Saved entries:
____________

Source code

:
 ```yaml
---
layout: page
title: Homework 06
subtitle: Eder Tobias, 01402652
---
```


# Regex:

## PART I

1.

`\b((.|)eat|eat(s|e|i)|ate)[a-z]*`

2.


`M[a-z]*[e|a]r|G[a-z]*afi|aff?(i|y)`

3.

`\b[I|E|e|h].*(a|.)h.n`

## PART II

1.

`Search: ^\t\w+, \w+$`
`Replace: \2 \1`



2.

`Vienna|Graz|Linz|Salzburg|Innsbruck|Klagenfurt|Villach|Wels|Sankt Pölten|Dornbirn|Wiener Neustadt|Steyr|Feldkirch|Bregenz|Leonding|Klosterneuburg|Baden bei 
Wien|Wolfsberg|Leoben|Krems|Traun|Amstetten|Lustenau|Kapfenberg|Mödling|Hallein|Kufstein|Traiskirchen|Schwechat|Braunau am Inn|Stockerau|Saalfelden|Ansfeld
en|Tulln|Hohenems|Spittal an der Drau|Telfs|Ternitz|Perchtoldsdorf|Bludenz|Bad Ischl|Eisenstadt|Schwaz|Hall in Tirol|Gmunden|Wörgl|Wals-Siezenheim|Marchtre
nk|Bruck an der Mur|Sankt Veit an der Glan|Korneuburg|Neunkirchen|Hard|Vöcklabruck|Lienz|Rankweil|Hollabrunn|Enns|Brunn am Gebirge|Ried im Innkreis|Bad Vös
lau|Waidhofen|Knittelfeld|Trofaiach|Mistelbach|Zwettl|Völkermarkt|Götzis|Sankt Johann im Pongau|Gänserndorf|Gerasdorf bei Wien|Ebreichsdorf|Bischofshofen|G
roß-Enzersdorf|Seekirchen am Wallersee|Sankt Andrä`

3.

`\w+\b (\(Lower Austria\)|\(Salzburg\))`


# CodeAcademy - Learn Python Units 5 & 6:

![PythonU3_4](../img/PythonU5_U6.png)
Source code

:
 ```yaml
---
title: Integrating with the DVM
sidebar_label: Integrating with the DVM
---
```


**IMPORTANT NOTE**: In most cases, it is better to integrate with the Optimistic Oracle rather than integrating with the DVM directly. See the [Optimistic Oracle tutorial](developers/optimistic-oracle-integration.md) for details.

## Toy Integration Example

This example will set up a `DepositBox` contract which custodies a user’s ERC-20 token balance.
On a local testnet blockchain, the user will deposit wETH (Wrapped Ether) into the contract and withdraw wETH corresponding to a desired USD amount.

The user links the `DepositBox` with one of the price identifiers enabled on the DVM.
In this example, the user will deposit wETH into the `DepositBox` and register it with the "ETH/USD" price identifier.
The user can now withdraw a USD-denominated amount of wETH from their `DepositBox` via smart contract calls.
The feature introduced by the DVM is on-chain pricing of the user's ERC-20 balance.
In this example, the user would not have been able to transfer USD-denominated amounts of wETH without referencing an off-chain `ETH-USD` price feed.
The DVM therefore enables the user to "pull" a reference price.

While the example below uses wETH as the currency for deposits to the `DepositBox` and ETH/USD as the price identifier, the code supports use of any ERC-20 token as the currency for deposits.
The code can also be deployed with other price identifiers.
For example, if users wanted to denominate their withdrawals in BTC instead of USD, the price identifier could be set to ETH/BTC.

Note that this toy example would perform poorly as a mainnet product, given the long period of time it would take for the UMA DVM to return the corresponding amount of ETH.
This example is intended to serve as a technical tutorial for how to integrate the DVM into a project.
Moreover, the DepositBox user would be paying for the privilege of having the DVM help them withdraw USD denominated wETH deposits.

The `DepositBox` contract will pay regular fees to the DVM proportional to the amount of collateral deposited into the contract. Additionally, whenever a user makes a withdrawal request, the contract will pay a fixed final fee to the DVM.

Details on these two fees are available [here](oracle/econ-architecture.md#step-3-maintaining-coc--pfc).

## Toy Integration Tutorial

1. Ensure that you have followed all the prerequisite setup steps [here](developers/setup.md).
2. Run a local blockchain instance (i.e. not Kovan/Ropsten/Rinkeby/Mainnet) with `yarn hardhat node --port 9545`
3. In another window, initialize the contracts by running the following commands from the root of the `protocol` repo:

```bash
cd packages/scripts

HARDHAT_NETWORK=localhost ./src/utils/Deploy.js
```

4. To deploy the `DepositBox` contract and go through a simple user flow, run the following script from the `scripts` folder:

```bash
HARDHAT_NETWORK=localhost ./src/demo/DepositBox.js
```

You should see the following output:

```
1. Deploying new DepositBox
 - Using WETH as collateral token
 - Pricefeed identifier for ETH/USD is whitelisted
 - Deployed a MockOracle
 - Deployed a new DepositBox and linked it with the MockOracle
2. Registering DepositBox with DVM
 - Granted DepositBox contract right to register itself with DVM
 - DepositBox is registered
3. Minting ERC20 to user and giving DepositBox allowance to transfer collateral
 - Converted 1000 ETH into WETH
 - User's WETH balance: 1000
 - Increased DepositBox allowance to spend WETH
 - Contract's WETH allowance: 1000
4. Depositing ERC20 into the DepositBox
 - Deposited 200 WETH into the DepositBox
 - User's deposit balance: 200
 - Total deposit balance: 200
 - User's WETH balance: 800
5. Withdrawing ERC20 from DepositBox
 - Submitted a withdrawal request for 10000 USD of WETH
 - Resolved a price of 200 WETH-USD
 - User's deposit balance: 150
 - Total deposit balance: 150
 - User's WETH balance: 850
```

____________

> _Work task_
Pick every line of the data that includes the string "allowance".

> _Response box_
3. Minting ERC20 to user and giving DepositBox allowance to transfer collateral
 - Increased DepositBox allowance to spend WETH
 - Contract's WETH allowance: 1000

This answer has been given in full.